Enapter: Breakeven naht
Bei Enapter verbessert sich der Umsatz 2025 um 3 Prozent auf 22,1 Millionen Euro. Erwartet wurden 20 Millionen Euro bis 22 Millionen Euro. Das EBITDA von -18,1 Millionen Euro verfehlt hingegen die Prognose (-9 Millionen Euro bis -10 Millionen Euro; 2024: -6,9 Millionen Euro) deutlich. Hier spielen zwei Einmaleffekte eine Rolle, u.a. der Rückruf gewisser Produkte. Bereinigt gibt es ein EBITDA von -10,6 Millionen Euro. Der Auftragsbestand steht bei 36 Millionen Euro.
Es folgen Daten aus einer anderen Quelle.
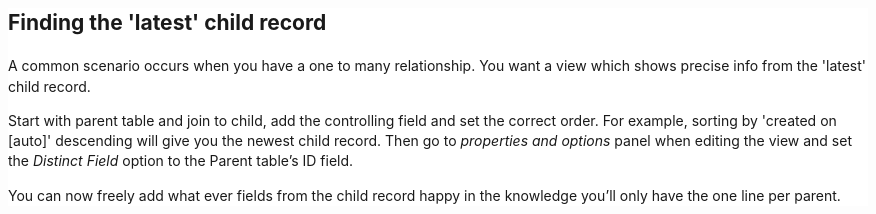 ## Finding the 'latest' child record
A common scenario occurs when you have a one to many relationship. You want a view which shows precise info from the 'latest' child record.

Start with parent table and join to child, add the controlling field and set the correct order. For example, sorting by 'created on [auto]' descending will give you the newest child record. Then go to _properties and options_ panel when editing the view and set the _Distinct Field_ option to the Parent table’s ID field.

You can now freely add what ever fields from the child record happy in the knowledge you’ll only have the one line per parent.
Für 2026 prognostizieren die Analysten von mwb research einen Umsatz von 39,7 Millionen Euro und ein EBITDA von -0,1 Millionen Euro. Die Schätzungen für 2027 belaufen sich auf 55,6 Millionen Euro bzw. +6,4 Millionen Euro. Je Aktie soll es ein Ergebnis von -0,36 Euro bzw. -0,15 Euro geben. Vor allem ab dem zweiten Quartal sollen die Zahlen aus dem Geschäft mit China neue Impulse erhalten.
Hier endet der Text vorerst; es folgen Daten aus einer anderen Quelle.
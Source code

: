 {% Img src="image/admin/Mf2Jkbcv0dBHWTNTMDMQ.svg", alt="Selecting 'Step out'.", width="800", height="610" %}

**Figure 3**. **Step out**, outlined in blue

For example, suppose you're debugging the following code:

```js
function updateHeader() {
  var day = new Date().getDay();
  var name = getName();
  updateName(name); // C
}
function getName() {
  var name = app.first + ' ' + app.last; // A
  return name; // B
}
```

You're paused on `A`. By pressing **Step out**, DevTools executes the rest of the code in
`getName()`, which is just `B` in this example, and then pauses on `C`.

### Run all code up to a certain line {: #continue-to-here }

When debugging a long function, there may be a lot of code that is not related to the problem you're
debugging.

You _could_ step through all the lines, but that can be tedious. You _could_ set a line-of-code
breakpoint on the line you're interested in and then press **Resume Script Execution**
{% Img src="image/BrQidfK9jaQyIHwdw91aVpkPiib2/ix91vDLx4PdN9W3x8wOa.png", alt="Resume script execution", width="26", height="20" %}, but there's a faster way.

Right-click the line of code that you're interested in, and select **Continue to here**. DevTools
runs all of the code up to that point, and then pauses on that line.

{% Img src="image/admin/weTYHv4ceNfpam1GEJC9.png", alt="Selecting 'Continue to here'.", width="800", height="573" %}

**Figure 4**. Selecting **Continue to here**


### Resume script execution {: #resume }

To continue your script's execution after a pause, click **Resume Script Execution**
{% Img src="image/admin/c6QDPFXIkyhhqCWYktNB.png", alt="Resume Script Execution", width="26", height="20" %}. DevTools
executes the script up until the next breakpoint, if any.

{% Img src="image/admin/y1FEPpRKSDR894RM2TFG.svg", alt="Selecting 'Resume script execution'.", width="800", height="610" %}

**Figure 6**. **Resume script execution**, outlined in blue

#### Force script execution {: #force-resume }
Der Iran-Konflikt kann zunächst zu Verzögerungen bei Investitionen führen. Mittel- und langfristig könnten aber Wasserstofflösungen stärker in den Fokus rücken.
Wie bisher gibt es von den Experten das Rating „speculative buy“. Das Kursziel sinkt von 3,30 Euro auf 3,00 Euro.
Die Aktien von Enapter (WKN: A255G0, ISIN: DE000A255G02, Chart, News) gewinnen 2,2 Prozent auf 1,38 Euro. In den vergangenen zwölf Monaten verliert die Aktie rund 53 Prozent.